··· Records for the exercise ···

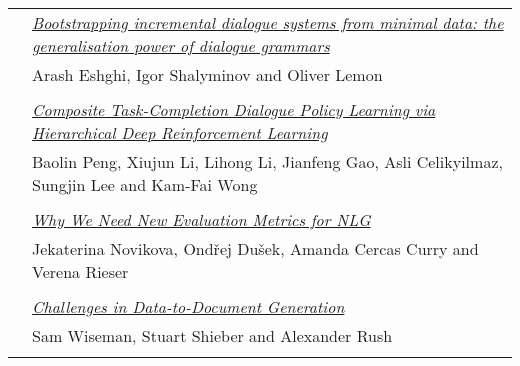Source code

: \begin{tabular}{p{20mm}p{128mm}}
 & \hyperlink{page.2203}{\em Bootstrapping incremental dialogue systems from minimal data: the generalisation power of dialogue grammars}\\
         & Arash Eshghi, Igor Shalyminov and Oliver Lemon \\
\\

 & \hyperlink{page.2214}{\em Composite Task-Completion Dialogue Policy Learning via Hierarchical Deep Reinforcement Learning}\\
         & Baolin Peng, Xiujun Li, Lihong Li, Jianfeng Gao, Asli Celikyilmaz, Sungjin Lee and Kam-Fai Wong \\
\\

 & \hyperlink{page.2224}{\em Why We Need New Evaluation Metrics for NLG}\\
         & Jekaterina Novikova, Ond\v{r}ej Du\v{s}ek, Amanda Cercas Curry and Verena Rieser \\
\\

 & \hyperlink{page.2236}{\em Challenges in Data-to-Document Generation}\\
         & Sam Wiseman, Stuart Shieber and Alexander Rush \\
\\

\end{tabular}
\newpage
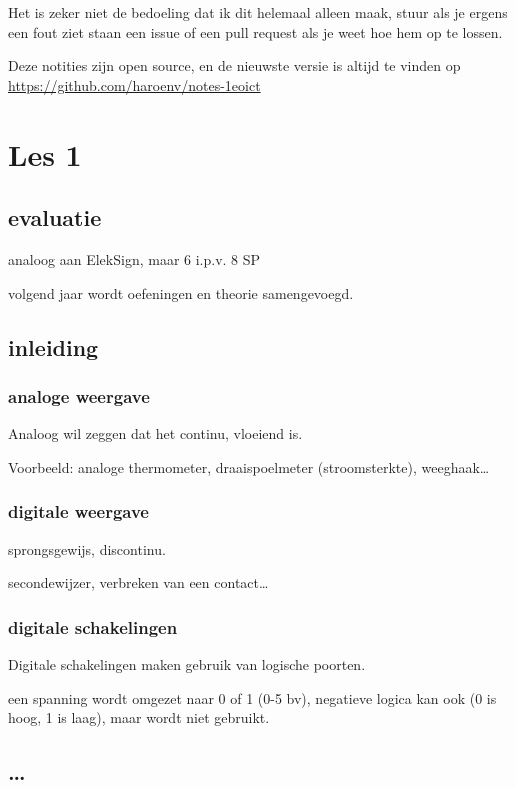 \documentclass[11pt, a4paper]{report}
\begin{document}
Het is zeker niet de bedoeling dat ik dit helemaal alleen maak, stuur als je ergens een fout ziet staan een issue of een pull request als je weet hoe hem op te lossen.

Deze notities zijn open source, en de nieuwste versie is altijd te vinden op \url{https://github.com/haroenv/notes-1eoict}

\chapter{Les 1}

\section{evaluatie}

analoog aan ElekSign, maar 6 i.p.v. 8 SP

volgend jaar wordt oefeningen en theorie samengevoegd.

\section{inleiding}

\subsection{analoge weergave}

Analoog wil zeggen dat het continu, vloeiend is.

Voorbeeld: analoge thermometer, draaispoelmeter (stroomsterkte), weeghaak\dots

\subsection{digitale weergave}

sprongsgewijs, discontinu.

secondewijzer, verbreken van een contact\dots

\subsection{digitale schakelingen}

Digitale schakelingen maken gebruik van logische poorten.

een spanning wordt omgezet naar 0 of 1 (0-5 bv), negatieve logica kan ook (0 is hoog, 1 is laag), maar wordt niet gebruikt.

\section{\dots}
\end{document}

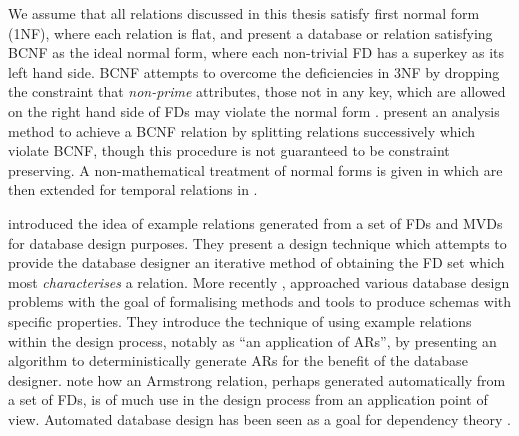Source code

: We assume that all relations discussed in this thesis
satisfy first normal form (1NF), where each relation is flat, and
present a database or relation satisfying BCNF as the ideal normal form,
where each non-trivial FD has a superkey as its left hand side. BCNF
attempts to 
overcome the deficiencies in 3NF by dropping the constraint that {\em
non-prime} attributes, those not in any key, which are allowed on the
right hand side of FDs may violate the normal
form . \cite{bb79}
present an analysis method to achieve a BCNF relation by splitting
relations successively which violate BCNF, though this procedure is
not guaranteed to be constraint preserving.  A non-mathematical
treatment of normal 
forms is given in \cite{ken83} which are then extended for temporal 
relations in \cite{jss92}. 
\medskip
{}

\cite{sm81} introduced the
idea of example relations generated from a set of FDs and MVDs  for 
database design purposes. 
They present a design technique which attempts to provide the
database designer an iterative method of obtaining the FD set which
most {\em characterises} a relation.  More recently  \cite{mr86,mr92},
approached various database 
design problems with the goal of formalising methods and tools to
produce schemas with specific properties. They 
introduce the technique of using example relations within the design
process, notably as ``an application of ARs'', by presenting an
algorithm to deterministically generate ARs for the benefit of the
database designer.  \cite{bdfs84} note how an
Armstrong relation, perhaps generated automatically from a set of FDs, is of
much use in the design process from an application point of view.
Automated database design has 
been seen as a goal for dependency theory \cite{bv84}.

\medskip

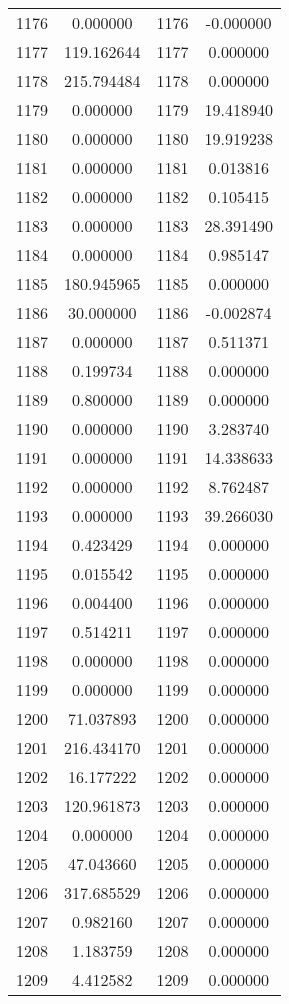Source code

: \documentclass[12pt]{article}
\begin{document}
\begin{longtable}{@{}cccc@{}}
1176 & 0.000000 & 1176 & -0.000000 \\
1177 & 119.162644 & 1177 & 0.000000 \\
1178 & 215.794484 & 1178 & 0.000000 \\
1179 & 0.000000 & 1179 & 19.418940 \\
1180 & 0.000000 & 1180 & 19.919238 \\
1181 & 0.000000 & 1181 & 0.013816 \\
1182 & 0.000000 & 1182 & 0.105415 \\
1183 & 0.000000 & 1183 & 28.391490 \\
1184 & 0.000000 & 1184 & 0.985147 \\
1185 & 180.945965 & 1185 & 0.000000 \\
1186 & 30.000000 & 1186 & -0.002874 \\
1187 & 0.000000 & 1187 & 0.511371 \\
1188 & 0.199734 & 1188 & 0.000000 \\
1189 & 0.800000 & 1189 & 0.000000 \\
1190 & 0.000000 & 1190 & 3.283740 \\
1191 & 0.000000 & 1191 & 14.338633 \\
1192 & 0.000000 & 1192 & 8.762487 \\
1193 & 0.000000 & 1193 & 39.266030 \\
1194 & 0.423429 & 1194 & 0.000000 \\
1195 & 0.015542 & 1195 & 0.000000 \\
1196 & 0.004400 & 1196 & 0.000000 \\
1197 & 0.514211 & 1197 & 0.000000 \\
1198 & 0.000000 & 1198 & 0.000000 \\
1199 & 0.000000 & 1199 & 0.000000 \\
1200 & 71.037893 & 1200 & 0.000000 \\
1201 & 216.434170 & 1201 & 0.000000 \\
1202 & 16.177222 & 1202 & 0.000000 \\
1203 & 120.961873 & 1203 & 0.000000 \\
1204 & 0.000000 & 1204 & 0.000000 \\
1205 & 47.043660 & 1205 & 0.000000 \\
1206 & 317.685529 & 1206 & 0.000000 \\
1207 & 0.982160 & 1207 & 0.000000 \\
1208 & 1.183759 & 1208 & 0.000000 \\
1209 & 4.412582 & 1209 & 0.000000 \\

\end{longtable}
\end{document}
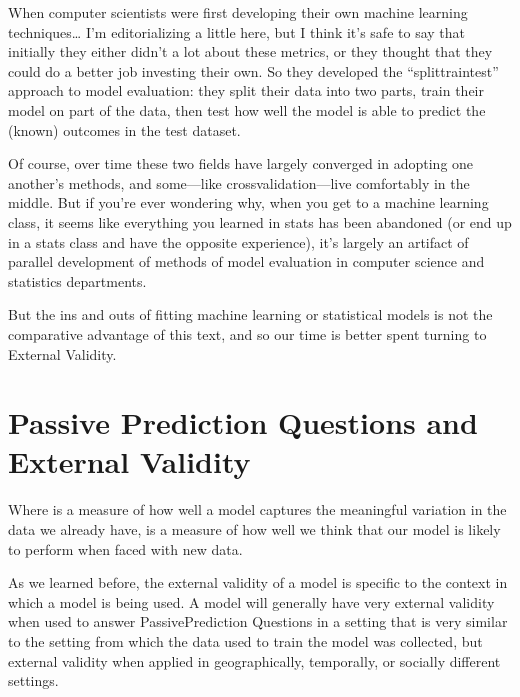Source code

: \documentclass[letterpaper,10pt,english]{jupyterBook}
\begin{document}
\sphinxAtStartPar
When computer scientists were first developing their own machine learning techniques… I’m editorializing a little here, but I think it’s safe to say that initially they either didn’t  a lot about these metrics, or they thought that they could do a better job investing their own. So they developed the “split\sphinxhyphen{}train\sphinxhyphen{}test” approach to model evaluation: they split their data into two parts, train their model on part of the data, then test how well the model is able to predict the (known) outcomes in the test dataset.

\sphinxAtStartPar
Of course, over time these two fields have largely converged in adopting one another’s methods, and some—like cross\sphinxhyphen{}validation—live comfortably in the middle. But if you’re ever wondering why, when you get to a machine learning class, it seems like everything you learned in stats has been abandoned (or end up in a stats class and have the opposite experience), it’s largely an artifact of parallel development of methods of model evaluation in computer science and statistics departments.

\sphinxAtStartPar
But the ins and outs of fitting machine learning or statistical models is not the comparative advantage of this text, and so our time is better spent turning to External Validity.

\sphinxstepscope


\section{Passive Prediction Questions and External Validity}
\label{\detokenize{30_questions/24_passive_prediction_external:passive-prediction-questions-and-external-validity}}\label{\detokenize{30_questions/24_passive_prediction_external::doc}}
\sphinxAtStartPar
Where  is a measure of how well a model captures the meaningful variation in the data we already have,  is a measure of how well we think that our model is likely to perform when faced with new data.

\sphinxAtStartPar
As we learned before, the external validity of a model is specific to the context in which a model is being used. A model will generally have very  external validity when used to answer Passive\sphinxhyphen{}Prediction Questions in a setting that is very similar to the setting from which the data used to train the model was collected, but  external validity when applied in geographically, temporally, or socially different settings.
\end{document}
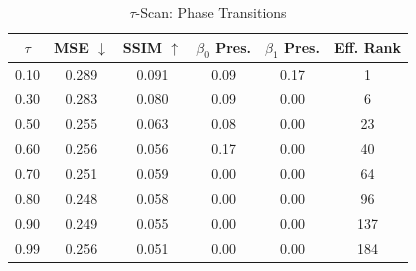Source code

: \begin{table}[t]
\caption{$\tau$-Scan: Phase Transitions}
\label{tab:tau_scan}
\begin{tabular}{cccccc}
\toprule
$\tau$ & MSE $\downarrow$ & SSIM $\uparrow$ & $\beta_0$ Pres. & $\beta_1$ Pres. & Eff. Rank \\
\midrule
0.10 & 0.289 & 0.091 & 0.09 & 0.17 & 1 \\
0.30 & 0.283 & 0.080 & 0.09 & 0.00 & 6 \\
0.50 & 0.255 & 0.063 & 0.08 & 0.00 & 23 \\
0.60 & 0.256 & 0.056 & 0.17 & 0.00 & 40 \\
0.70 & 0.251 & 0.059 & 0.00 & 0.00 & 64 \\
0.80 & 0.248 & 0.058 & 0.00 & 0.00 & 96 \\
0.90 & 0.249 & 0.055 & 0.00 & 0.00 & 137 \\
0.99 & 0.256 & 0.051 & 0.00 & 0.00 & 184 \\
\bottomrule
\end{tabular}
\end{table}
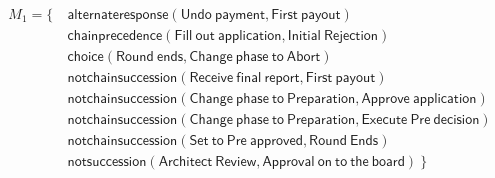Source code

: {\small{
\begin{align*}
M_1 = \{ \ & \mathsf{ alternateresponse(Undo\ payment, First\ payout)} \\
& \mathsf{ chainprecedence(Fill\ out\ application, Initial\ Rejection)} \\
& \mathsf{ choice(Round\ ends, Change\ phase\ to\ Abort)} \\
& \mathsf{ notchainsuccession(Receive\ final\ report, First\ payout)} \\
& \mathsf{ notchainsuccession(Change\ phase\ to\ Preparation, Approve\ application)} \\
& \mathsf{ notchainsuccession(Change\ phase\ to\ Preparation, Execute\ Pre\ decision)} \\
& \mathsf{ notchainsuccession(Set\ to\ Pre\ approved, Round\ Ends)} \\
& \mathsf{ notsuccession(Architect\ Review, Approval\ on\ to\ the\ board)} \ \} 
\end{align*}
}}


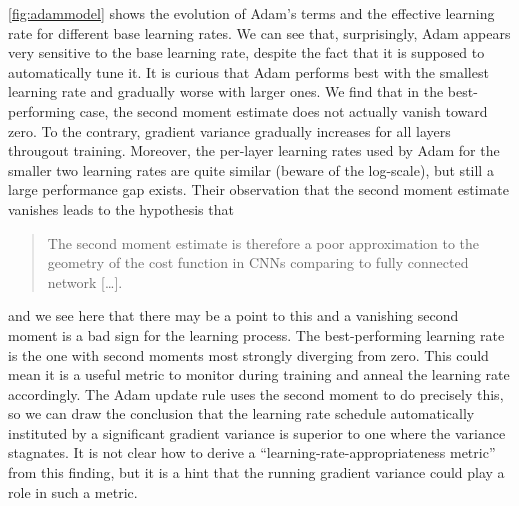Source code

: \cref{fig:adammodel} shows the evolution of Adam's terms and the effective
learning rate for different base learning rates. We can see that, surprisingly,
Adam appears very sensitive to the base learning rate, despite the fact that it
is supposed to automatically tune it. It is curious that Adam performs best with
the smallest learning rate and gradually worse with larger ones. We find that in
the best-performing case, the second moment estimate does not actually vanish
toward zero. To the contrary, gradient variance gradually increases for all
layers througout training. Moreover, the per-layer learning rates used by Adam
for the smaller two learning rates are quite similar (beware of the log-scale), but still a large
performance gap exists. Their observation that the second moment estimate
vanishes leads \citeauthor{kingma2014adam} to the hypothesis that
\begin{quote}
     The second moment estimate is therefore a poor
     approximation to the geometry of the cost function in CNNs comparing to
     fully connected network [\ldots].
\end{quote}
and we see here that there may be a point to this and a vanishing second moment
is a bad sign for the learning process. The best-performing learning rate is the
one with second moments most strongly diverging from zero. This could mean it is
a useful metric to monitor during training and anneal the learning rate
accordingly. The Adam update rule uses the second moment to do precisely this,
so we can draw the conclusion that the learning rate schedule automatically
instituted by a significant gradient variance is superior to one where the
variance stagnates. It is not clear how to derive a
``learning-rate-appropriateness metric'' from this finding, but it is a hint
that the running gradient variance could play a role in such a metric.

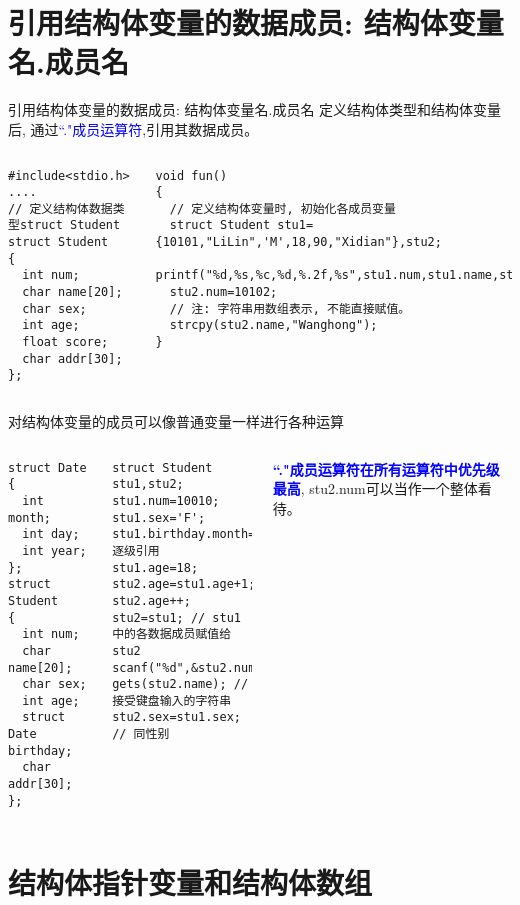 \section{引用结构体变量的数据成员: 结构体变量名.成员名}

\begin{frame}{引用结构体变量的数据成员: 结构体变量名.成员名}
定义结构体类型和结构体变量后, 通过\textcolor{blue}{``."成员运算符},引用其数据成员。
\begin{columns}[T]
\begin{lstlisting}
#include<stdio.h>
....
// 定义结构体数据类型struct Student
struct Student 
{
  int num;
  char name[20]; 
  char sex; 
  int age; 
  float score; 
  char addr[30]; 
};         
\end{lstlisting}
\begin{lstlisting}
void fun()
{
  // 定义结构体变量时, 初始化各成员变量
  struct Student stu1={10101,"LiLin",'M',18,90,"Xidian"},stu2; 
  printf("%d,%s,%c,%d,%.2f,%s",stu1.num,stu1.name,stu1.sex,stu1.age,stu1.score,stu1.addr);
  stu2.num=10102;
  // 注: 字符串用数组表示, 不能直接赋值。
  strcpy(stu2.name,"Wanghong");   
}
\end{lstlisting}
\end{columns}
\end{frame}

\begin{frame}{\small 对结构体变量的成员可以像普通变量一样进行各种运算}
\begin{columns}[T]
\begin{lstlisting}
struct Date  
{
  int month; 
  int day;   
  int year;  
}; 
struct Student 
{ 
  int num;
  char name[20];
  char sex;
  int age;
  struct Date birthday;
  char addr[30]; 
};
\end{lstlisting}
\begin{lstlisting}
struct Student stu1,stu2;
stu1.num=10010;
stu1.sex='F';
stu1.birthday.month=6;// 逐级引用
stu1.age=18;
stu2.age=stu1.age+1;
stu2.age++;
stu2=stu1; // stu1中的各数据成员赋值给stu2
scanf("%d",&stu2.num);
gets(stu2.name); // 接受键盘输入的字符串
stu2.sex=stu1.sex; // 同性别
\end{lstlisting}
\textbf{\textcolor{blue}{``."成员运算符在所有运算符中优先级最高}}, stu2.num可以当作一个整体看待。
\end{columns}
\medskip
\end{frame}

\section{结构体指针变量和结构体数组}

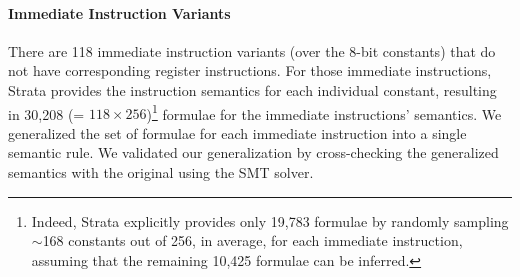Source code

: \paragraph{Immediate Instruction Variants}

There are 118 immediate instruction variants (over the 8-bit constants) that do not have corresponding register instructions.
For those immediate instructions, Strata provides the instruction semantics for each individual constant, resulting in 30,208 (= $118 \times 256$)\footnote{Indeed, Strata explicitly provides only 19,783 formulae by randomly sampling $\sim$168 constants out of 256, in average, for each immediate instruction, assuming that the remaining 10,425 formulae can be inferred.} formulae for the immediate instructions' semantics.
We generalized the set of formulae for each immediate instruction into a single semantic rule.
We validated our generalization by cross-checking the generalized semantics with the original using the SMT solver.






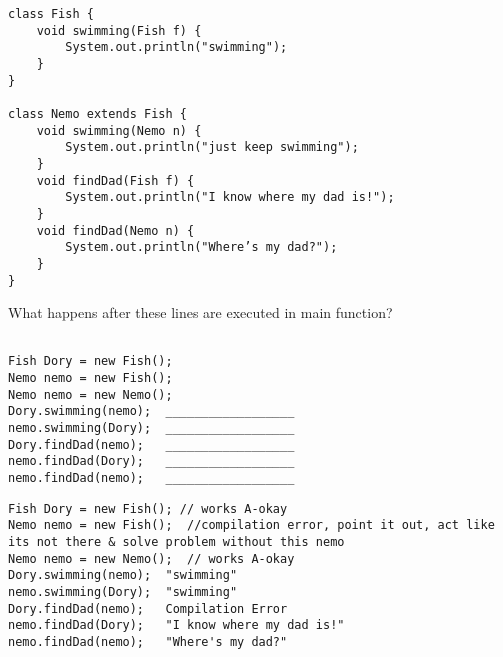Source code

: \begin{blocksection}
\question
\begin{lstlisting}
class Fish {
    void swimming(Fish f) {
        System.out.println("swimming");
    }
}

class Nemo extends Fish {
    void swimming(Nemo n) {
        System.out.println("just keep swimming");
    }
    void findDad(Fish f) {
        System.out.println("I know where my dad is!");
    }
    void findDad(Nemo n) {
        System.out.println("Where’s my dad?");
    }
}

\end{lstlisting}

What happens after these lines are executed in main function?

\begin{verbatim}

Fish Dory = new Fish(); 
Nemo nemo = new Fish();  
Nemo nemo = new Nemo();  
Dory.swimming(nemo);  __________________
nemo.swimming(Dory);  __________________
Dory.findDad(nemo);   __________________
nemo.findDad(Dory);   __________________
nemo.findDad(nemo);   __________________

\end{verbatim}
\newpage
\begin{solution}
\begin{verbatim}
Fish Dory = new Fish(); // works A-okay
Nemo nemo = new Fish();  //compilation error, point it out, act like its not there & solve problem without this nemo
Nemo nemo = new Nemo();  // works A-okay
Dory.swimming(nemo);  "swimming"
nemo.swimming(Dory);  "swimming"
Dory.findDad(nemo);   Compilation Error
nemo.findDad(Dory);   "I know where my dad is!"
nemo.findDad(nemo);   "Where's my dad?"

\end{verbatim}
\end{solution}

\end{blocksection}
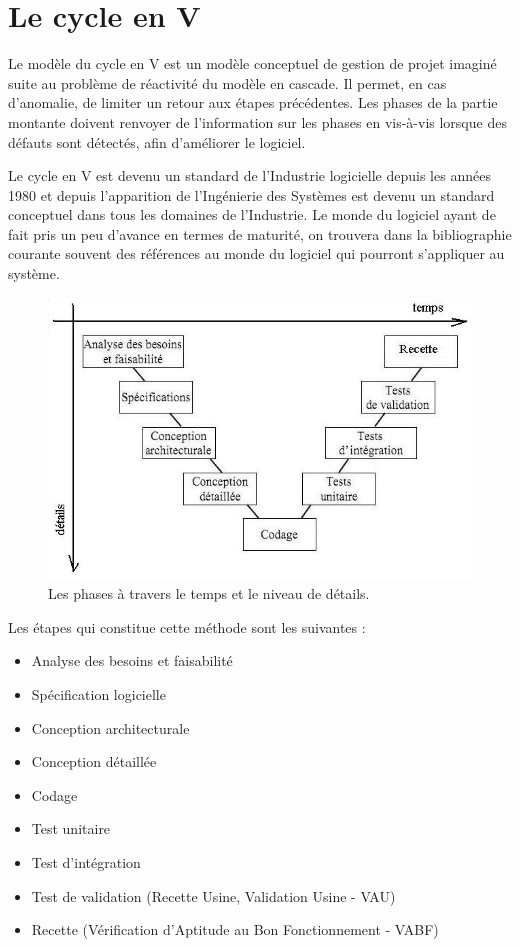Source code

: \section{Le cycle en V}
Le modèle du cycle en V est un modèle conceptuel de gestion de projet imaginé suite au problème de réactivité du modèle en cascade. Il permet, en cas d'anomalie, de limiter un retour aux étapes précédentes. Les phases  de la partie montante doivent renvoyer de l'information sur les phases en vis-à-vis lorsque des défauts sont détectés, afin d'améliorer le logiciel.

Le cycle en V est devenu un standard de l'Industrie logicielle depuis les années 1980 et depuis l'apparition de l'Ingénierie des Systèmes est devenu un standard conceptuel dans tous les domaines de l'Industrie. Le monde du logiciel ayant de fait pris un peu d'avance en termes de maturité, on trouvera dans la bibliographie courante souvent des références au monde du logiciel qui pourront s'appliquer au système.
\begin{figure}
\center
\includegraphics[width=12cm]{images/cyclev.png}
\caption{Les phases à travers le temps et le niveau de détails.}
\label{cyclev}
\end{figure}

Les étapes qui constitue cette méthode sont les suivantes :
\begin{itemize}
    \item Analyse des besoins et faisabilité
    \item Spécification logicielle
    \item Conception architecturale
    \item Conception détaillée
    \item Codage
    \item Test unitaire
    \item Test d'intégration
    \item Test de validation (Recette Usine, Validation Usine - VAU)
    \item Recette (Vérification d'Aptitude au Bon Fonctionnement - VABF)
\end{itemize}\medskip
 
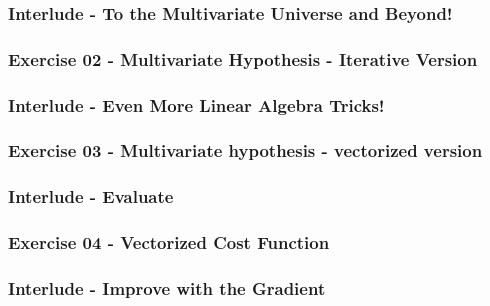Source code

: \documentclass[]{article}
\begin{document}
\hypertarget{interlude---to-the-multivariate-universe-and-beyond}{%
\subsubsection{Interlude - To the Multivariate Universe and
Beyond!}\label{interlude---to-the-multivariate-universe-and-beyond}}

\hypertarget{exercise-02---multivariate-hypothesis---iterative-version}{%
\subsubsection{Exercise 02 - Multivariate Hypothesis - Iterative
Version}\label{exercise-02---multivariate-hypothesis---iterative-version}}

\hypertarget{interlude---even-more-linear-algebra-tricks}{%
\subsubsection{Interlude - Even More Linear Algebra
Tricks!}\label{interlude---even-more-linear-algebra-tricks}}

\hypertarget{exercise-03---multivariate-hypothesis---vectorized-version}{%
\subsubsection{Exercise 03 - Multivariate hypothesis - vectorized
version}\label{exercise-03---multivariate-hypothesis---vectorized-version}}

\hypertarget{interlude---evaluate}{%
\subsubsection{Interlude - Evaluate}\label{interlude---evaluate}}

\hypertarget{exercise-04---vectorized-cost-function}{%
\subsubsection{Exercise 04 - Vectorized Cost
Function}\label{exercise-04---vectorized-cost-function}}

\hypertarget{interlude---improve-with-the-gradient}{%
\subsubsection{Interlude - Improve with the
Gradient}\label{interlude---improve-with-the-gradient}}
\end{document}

···

§ **Work to be completed**
There is a run of lines above from the one with "satisfy first normal" to the one with "overcome the deficiencies"; print exactly that run, both ends included, and nothing else.

§ **Result for this task**
satisfy first normal form (1NF), where each relation is flat, and
present a database or relation satisfying BCNF as the ideal normal form,
where each non-trivial FD has a superkey as its left hand side. BCNF
attempts to 
overcome the deficiencies in 3NF by dropping the constraint that {\em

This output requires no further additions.